WARNING: DEPRESSING POST AHEAD
So, I've been riddled with bizarre and complex dreams of late, complete with stabbings, snow and snipers (okay, not snipers, but I was going for alliteration. I suppose I could have said "screaming". Yes...that would have made a lot more sense.) One of the dreams in particular has been disturbing to me, because even to this somewhat-skeptic, it seems saturated with symbols and meanings (I save four children, who are me and my sister and brothers as kids, only to abandon them to their imminent deaths later; the protagonist and antagonist are familiar to me but have no faces; my old school gym makes an appearance, and on and on). I usually enjoy dreaming--I often remember my dreams quite vividly--and find it to be very therapeutic, but now find myself going to bed later and later (as if this will forestall dreaming...in reality it only makes me tired and somewhat cranky...and even more prone to be skeeved out the next day by my dreams.)
I've also been asking people for their opinions and been receiving honest answers in return...
...this is not always fun.
I've also found myself slipping back into an old rut of late (warning again: watch for falling vagueness) that is not only not healthy, but also puts me into a sort of daily funk that I have to talk myself out of.
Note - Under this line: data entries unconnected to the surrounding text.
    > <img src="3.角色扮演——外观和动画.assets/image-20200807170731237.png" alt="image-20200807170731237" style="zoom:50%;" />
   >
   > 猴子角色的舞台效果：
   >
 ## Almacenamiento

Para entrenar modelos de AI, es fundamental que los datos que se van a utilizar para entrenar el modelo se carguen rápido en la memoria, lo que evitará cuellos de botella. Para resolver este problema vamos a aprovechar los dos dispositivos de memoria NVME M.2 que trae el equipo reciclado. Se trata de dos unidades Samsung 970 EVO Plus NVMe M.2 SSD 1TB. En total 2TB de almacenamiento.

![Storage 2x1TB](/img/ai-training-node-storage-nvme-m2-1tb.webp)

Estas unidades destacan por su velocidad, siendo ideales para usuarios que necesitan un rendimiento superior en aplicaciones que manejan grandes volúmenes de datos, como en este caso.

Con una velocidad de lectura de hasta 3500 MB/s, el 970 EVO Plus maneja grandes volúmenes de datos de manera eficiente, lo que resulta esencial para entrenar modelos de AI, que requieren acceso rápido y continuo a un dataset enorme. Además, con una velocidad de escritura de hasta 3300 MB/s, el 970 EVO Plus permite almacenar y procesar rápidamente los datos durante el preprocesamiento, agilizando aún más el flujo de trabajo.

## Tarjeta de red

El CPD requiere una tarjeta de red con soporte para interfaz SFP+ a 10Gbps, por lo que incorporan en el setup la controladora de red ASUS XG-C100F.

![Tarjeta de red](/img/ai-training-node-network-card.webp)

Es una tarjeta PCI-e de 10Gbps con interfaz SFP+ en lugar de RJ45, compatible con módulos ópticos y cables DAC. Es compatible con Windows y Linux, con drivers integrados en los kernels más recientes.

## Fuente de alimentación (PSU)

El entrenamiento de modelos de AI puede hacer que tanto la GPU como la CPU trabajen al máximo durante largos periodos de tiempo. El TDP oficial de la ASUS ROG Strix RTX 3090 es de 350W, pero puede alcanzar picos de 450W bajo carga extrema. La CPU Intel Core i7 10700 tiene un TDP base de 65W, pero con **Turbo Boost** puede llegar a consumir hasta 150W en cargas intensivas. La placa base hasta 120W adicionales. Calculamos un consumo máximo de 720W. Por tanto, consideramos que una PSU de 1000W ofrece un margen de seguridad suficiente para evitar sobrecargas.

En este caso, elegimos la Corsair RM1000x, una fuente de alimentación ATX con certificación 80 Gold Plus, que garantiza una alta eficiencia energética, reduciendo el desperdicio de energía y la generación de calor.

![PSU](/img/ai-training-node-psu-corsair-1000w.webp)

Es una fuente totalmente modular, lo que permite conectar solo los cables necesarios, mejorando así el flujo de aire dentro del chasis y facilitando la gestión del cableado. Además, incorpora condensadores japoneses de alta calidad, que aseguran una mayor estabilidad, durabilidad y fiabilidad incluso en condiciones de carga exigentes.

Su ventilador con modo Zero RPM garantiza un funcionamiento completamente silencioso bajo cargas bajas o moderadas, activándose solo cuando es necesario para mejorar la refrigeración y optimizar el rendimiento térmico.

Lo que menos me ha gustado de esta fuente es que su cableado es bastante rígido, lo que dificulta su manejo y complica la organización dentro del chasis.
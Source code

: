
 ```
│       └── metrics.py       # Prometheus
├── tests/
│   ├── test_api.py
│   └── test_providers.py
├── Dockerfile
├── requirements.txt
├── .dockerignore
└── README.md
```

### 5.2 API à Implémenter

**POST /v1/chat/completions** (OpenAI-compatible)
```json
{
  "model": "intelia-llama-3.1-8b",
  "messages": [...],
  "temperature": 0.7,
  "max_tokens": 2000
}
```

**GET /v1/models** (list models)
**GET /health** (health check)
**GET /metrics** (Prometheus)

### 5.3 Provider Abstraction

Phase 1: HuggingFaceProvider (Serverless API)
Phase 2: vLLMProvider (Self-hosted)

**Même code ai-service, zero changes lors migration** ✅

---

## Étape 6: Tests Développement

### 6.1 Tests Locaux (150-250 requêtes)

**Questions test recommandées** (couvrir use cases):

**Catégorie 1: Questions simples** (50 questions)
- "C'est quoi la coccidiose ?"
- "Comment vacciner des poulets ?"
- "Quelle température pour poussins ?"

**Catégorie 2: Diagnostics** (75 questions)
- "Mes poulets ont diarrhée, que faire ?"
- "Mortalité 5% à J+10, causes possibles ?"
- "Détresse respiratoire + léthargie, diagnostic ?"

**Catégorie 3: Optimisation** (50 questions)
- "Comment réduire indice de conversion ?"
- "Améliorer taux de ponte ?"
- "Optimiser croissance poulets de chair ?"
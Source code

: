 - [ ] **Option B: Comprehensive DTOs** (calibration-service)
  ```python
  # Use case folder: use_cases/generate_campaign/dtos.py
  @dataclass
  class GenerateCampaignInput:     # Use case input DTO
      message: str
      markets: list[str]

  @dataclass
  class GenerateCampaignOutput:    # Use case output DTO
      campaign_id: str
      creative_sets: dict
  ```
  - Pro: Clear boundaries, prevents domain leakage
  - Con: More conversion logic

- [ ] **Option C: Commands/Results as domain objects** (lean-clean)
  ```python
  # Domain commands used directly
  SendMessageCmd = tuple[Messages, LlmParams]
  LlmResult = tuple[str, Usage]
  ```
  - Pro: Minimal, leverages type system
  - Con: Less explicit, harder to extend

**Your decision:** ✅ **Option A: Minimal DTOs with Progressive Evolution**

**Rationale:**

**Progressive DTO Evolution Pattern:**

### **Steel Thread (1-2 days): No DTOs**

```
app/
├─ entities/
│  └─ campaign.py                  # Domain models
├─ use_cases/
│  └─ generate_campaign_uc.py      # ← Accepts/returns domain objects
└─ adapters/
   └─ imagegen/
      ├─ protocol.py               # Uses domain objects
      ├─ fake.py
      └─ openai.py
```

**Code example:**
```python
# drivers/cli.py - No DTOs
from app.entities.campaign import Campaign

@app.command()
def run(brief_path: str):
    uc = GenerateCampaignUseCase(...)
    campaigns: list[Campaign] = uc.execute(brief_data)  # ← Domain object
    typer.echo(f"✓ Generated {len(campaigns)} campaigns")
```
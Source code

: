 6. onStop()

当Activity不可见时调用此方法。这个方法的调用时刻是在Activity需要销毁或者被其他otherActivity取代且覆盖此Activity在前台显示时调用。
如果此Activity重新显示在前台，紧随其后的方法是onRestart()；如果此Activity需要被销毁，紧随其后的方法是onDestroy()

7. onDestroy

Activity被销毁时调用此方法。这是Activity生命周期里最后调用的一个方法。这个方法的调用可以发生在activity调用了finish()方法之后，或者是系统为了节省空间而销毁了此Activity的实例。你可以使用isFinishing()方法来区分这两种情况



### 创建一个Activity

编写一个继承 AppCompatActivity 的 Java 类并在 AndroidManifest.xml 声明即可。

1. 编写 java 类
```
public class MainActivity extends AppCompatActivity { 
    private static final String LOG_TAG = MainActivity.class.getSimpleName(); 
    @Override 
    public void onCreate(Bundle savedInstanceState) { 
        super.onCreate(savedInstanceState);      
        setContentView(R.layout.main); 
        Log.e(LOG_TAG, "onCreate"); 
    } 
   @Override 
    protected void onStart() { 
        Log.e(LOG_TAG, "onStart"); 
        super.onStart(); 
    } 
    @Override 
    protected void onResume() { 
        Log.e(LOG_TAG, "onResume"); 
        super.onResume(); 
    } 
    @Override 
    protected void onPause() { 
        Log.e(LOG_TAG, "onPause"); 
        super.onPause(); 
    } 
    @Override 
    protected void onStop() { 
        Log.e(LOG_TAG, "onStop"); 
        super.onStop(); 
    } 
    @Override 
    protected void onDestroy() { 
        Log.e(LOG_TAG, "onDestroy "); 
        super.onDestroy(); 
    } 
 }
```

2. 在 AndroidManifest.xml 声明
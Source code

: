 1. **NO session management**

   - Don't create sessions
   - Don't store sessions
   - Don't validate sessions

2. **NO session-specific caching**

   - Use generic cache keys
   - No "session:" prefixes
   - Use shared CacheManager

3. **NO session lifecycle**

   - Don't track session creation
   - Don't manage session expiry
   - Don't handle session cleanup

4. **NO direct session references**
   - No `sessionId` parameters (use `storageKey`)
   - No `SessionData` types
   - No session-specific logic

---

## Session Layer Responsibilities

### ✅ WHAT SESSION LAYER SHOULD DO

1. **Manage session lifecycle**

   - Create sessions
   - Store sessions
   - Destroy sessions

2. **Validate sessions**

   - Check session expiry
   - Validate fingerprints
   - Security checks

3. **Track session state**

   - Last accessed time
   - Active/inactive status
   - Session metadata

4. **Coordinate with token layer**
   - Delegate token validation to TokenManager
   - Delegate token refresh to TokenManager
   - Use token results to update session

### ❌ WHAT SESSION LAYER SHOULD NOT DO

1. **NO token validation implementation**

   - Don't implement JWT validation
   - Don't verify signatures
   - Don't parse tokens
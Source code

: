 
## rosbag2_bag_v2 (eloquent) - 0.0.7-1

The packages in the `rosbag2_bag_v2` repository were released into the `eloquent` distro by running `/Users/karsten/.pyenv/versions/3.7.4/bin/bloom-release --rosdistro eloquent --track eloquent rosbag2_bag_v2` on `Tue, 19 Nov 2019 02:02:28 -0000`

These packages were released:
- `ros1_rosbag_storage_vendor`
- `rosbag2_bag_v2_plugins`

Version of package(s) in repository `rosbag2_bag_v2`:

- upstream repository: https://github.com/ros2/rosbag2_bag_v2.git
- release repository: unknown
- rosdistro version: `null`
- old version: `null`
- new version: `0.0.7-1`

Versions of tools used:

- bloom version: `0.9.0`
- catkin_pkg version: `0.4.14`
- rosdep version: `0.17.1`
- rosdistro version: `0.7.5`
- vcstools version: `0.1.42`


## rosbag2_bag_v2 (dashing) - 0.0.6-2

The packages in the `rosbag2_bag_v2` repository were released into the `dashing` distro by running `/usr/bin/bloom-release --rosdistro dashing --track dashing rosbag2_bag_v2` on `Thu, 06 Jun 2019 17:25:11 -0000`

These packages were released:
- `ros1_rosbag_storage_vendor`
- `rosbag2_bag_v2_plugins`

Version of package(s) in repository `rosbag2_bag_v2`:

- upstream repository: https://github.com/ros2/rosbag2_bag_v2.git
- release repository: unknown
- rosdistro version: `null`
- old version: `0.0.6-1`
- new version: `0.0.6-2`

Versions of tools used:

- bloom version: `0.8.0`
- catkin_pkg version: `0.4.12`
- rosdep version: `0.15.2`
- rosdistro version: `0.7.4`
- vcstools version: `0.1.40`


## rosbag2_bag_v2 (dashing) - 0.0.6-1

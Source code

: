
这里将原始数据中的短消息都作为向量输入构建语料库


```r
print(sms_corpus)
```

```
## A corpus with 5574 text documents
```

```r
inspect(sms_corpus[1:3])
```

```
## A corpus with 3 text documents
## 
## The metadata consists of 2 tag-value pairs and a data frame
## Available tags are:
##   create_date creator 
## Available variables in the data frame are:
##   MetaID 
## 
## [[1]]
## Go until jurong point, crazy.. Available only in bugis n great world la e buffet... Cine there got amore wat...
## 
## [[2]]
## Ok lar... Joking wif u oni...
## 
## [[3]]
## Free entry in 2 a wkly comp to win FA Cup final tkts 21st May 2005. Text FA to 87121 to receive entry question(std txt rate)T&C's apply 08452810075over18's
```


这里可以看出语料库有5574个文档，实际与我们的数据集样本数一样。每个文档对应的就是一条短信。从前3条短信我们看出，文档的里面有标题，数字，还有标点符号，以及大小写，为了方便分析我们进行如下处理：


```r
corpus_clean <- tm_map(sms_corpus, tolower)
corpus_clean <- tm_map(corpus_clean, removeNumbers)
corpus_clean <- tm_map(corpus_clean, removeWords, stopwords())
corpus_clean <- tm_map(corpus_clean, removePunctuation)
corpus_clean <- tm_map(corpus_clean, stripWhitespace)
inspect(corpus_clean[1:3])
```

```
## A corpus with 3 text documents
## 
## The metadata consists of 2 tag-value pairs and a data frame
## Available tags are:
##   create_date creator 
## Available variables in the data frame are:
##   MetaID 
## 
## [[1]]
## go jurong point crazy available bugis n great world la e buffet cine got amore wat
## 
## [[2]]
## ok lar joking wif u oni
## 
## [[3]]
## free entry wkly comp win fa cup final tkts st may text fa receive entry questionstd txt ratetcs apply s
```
I hate this. I feel as though I allow my life to stop for a moment each time this happens...what a waste of time and synapse. I'd much rather waste my time sleeping in, though as I've mentioned before, I don't really want to do that these days either.
On a brighter note, a stranger farted on me in Barnes and Noble yesterday. At first I was like, "Oh yay!! My brother drove all the way from Indiana to make me feel like we were kids again!" But it was really just some old dude in the Bargain Books section (I think he had picked up a cookbook about beans.)
This is why we always say "excuse me", folks, when you'd like to get by someone. It's polite, yes, but also gives people a chance to pinch it in.